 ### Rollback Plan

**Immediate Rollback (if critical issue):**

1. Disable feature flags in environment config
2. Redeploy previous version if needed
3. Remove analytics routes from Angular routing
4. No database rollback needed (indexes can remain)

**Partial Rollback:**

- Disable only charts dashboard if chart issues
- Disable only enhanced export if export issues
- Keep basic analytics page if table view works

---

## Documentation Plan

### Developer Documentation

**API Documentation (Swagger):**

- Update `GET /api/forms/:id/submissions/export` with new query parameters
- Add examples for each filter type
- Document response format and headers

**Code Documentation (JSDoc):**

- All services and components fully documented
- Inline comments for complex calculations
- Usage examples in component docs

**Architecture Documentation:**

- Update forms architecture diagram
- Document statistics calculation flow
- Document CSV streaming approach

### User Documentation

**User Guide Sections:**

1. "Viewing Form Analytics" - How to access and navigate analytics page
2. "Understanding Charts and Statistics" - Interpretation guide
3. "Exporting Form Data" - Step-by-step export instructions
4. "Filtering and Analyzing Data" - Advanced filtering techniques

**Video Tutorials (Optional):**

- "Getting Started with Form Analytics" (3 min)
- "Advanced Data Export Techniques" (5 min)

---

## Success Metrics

══════

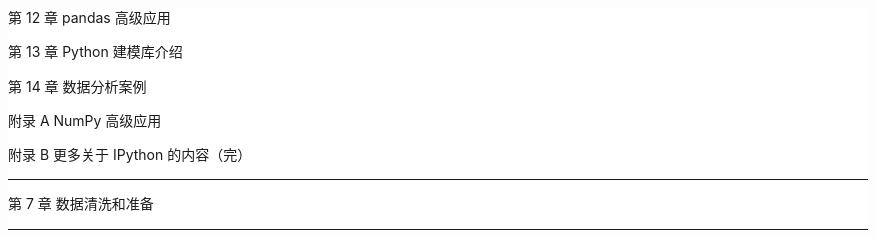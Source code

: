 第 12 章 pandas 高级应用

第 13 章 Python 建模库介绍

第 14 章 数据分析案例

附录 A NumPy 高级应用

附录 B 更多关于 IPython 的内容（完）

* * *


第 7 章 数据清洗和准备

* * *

══════

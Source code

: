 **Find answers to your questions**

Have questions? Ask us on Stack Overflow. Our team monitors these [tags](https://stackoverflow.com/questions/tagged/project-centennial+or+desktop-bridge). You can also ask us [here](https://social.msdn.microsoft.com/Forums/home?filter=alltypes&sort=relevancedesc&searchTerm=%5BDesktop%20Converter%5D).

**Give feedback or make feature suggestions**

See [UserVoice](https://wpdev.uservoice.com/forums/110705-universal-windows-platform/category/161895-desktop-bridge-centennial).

══════

Work to complete →
In the listing above, find the line with "Step-by-step export instructions" and the line with "## Success Metrics", then print exactly those lines and every line between them.

Answer →
3. "Exporting Form Data" - Step-by-step export instructions
4. "Filtering and Analyzing Data" - Advanced filtering techniques

**Video Tutorials (Optional):**

- "Getting Started with Form Analytics" (3 min)
- "Advanced Data Export Techniques" (5 min)

---

## Success Metrics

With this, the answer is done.